**Exercise**. Do not copy the pictures. Write out the lines from the start of the entries through the line containing "1. By reassigning built-in options".

Segment Start: Source records

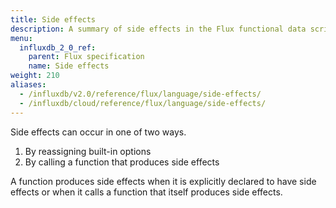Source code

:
```yaml
---
title: Side effects
description: A summary of side effects in the Flux functional data scripting language.
menu:
  influxdb_2_0_ref:
    parent: Flux specification
    name: Side effects
weight: 210
aliases:
  - /influxdb/v2.0/reference/flux/language/side-effects/
  - /influxdb/cloud/reference/flux/language/side-effects/
---
```


Side effects can occur in one of two ways.

1. By reassigning built-in options
2. By calling a function that produces side effects

A function produces side effects when it is explicitly declared to have side effects or when it calls a function that itself produces side effects.
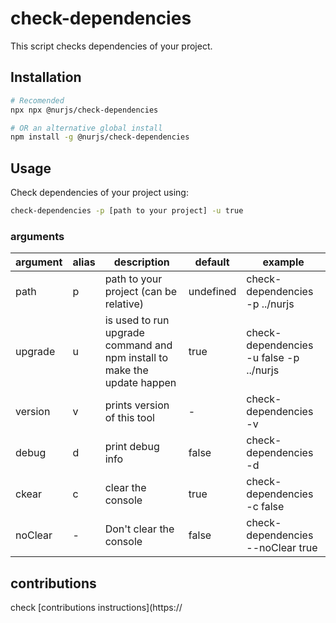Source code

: # check-dependencies

This script checks dependencies of your project.

## Installation

```sh
# Recomended
npx npx @nurjs/check-dependencies

# OR an alternative global install
npm install -g @nurjs/check-dependencies
```

## Usage

Check dependencies of your project using:

```sh
check-dependencies -p [path to your project] -u true
```

### arguments

| argument | alias | description                                                              | default   | example                                 |
| -------- | ----- | ------------------------------------------------------------------------ | --------- | --------------------------------------- |
| path     | p     | path to your project (can be relative)                                   | undefined | check-dependencies -p ../nurjs          |
| upgrade  | u     | is used to run upgrade command and npm install to make the update happen | true      | check-dependencies -u false -p ../nurjs |
| version  | v     | prints version of this tool                                              | -         | check-dependencies -v                   |
| debug    | d     | print debug info                                                         | false     | check-dependencies -d                   |
| ckear    | c     | clear the console                                                        | true      | check-dependencies -c false             |
| noClear  | -     | Don't clear the console                                                  | false     | check-dependencies --noClear true       |

## contributions
check [contributions instructions](https://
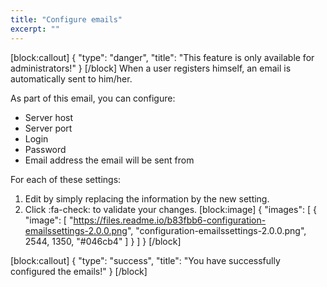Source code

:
 ```yaml
---
title: "Configure emails"
excerpt: ""
---
```

[block:callout]
{
  "type": "danger",
  "title": "This feature is only available for administrators!"
}
[/block]
When a user registers himself, an email is automatically sent to him/her.

As part of this email, you can configure:
* Server host
* Server port
* Login
* Password 
* Email address the email will be sent from 

For each of these settings:
1. Edit by simply replacing the information by the new setting.
2. Click :fa-check: to validate your changes.
[block:image]
{
  "images": [
    {
      "image": [
        "https://files.readme.io/b83fbb6-configuration-emailssettings-2.0.0.png",
        "configuration-emailssettings-2.0.0.png",
        2544,
        1350,
        "#046cb4"
      ]
    }
  ]
}
[/block]

[block:callout]
{
  "type": "success",
  "title": "You have successfully configured the emails!"
}
[/block]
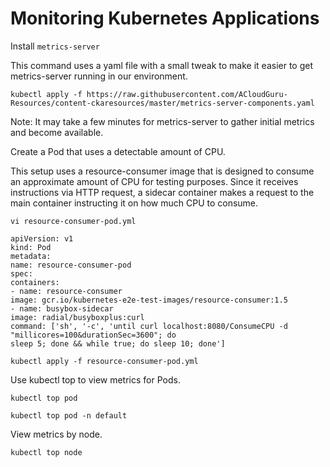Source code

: # Monitoring Kubernetes Applications

Install `metrics-server`

This command uses a yaml file with a small tweak to make it easier to get metrics-server running in our environment.
```shell
kubectl apply -f https://raw.githubusercontent.com/ACloudGuru-Resources/content-ckaresources/master/metrics-server-components.yaml
```
Note: It may take a few minutes for metrics-server to gather initial metrics and become available.

Create a Pod that uses a detectable amount of CPU.

This setup uses a resource-consumer image that is designed to consume an approximate amount of CPU for testing
purposes. Since it receives instructions via HTTP request, a sidecar container makes a request to the main container instructing
it on how much CPU to consume.
```shell
vi resource-consumer-pod.yml
```
```shell
apiVersion: v1
kind: Pod
metadata:
name: resource-consumer-pod
spec:
containers:
- name: resource-consumer
image: gcr.io/kubernetes-e2e-test-images/resource-consumer:1.5
- name: busybox-sidecar
image: radial/busyboxplus:curl
command: ['sh', '-c', 'until curl localhost:8080/ConsumeCPU -d "millicores=100&durationSec=3600"; do
sleep 5; done && while true; do sleep 10; done']
```
```shell
kubectl apply -f resource-consumer-pod.yml
```
Use kubectl top to view metrics for Pods.
```shell
kubectl top pod
```
```shell
kubectl top pod -n default
```
View metrics by node.
```shell
kubectl top node
```
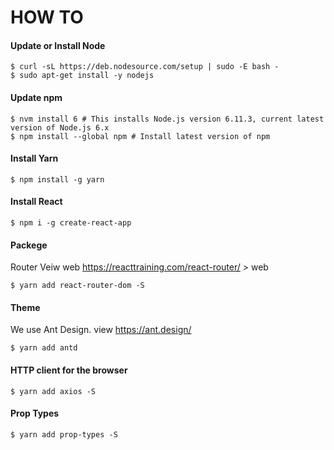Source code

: # HOW TO

#### Update  or Install Node
```
$ curl -sL https://deb.nodesource.com/setup | sudo -E bash -
$ sudo apt-get install -y nodejs
```

#### Update  npm
```
$ nvm install 6 # This installs Node.js version 6.11.3, current latest version of Node.js 6.x
$ npm install --global npm # Install latest version of npm
```

#### Install Yarn
```
$ npm install -g yarn
```

#### Install React
```
$ npm i -g create-react-app
```

#### Packege
Router
Veiw web https://reacttraining.com/react-router/   > web
```
$ yarn add react-router-dom -S
```

#### Theme
We use Ant Design. view https://ant.design/
```
$ yarn add antd 
```

#### HTTP client for the browser
```
$ yarn add axios -S
```

#### Prop Types
```
$ yarn add prop-types -S
```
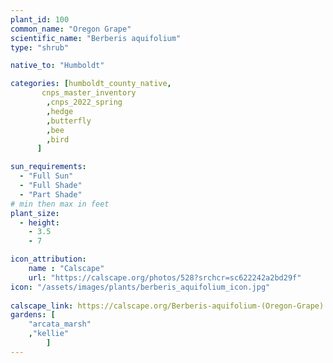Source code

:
 ```yaml
---
plant_id: 100
common_name: "Oregon Grape"
scientific_name: "Berberis aquifolium"
type: "shrub"

native_to: "Humboldt"

categories: [humboldt_county_native,
       cnps_master_inventory
        ,cnps_2022_spring
        ,hedge
        ,butterfly
        ,bee
        ,bird
      ]

sun_requirements:
  - "Full Sun"
  - "Full Shade"
  - "Part Shade"
# min then max in feet
plant_size:
  - height: 
    - 3.5
    - 7

icon_attribution: 
    name : "Calscape"
    url: "https://calscape.org/photos/528?srchcr=sc622242a2bd29f" 
icon: "/assets/images/plants/berberis_aquifolium_icon.jpg"
 
calscape_link: https://calscape.org/Berberis-aquifolium-(Oregon-Grape) 
gardens: [
    "arcata_marsh" 
    ,"kellie" 
        ]
---
```




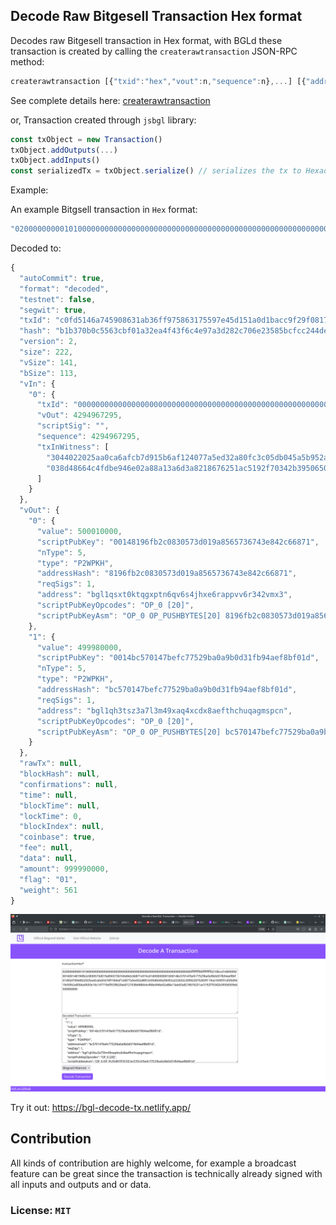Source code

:## Decode Raw Bitgesell Transaction Hex format

Decodes raw Bitgesell transaction in Hex format, with BGLd these transaction is created by
calling the `createrawtransaction` JSON-RPC method:

```js
createrawtransaction [{"txid":"hex","vout":n,"sequence":n},...] [{"address":amount},{"data":"hex"},...] ( locktime replaceable )
```

See complete details here: [createrawtransaction](https://bitgesell-docs.netlify.app/rpc/createrawtransaction)

or, 
Transaction created through `jsbgl` library:
```js
const txObject = new Transaction()
txObject.addOutputs(...)
txObject.addInputs()
const serializedTx = txObject.serialize() // serializes the tx to Hexadecimal format for broadcasting
```
Example:

An example Bitgsell transaction in `Hex` format:

```js
"020000000001010000000000000000000000000000000000000000000000000000000000000000ffffffff00ffffffff02108ccd1d000000001600148196fb2c0830573d019a8565736743e842c66871e016cd1d00000000160014bc570147befc77529ba0a9b0d31fb94aef8bf01d02473044022025aa0ca6afcb7d915b6af124077a5ed32a80fc3c05db045a5b952a222632c2090220752839119aa1b90f31afd5d941fe50fe2a85bba0650e16c147719ef9539b20ee0121038d48664c4fdbe946e02a88a13a6d3a8218676251ac5192f70342b39506509e6500000000"
```

Decoded to:
```js
{
  "autoCommit": true,
  "format": "decoded",
  "testnet": false,
  "segwit": true,
  "txId": "c0fd5146a745908631ab36ff975863175597e45d151a0d1bacc9f29f0817fef5",
  "hash": "b1b370b0c5563cbf01a32ea4f43f6c4e97a3d282c706e23585bcfcc244dedef7",
  "version": 2,
  "size": 222,
  "vSize": 141,
  "bSize": 113,
  "vIn": {
    "0": {
      "txId": "0000000000000000000000000000000000000000000000000000000000000000",
      "vOut": 4294967295,
      "scriptSig": "",
      "sequence": 4294967295,
      "txInWitness": [
        "3044022025aa0ca6afcb7d915b6af124077a5ed32a80fc3c05db045a5b952a222632c2090220752839119aa1b90f31afd5d941fe50fe2a85bba0650e16c147719ef9539b20ee01",
        "038d48664c4fdbe946e02a88a13a6d3a8218676251ac5192f70342b39506509e65"
      ]
    }
  },
  "vOut": {
    "0": {
      "value": 500010000,
      "scriptPubKey": "00148196fb2c0830573d019a8565736743e842c66871",
      "nType": 5,
      "type": "P2WPKH",
      "addressHash": "8196fb2c0830573d019a8565736743e842c66871",
      "reqSigs": 1,
      "address": "bgl1qsxt0ktqgxptn6qv6s4jhxe6rappvv6r342vmx3",
      "scriptPubKeyOpcodes": "OP_0 [20]",
      "scriptPubKeyAsm": "OP_0 OP_PUSHBYTES[20] 8196fb2c0830573d019a8565736743e842c66871"
    },
    "1": {
      "value": 499980000,
      "scriptPubKey": "0014bc570147befc77529ba0a9b0d31fb94aef8bf01d",
      "nType": 5,
      "type": "P2WPKH",
      "addressHash": "bc570147befc77529ba0a9b0d31fb94aef8bf01d",
      "reqSigs": 1,
      "address": "bgl1qh3tsz3a7l3m49xaq4xcdx8aefthchuqagmspcn",
      "scriptPubKeyOpcodes": "OP_0 [20]",
      "scriptPubKeyAsm": "OP_0 OP_PUSHBYTES[20] bc570147befc77529ba0a9b0d31fb94aef8bf01d"
    }
  },
  "rawTx": null,
  "blockHash": null,
  "confirmations": null,
  "time": null,
  "blockTime": null,
  "lockTime": 0,
  "blockIndex": null,
  "coinbase": true,
  "fee": null,
  "data": null,
  "amount": 999990000,
  "flag": "01",
  "weight": 561
}
```
![screenshot](./doc/usage.png)

Try it out: https://bgl-decode-tx.netlify.app/

## Contribution

All kinds of contribution are highly welcome, for example a broadcast feature can be great since the transaction is technically already signed with all inputs and outputs and or data.

### License: `MIT`
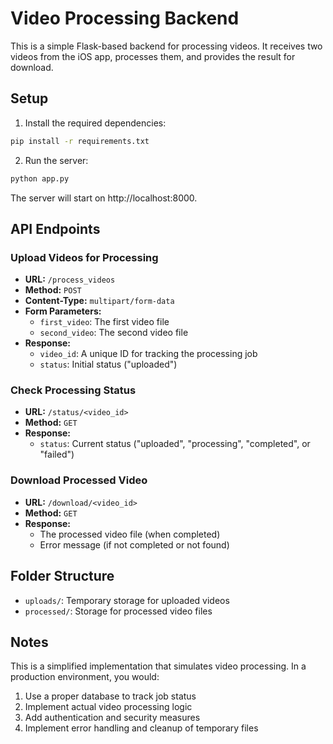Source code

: # Video Processing Backend

This is a simple Flask-based backend for processing videos. It receives two videos from the iOS app, processes them, and provides the result for download.

## Setup

1. Install the required dependencies:

```bash
pip install -r requirements.txt
```

2. Run the server:

```bash
python app.py
```

The server will start on http://localhost:8000.

## API Endpoints

### Upload Videos for Processing
- **URL:** `/process_videos`
- **Method:** `POST`
- **Content-Type:** `multipart/form-data`
- **Form Parameters:**
  - `first_video`: The first video file
  - `second_video`: The second video file
- **Response:**
  - `video_id`: A unique ID for tracking the processing job
  - `status`: Initial status ("uploaded")

### Check Processing Status
- **URL:** `/status/<video_id>`
- **Method:** `GET`
- **Response:**
  - `status`: Current status ("uploaded", "processing", "completed", or "failed")

### Download Processed Video
- **URL:** `/download/<video_id>`
- **Method:** `GET`
- **Response:**
  - The processed video file (when completed)
  - Error message (if not completed or not found)

## Folder Structure

- `uploads/`: Temporary storage for uploaded videos
- `processed/`: Storage for processed video files

## Notes

This is a simplified implementation that simulates video processing. In a production environment, you would:

1. Use a proper database to track job status
2. Implement actual video processing logic
3. Add authentication and security measures
4. Implement error handling and cleanup of temporary files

Segment End: Source records

**Your solution**.
Source code

:
```yaml
---
title: Side effects
description: A summary of side effects in the Flux functional data scripting language.
menu:
  influxdb_2_0_ref:
    parent: Flux specification
    name: Side effects
weight: 210
aliases:
  - /influxdb/v2.0/reference/flux/language/side-effects/
  - /influxdb/cloud/reference/flux/language/side-effects/
---
```


Side effects can occur in one of two ways.

1. By reassigning built-in options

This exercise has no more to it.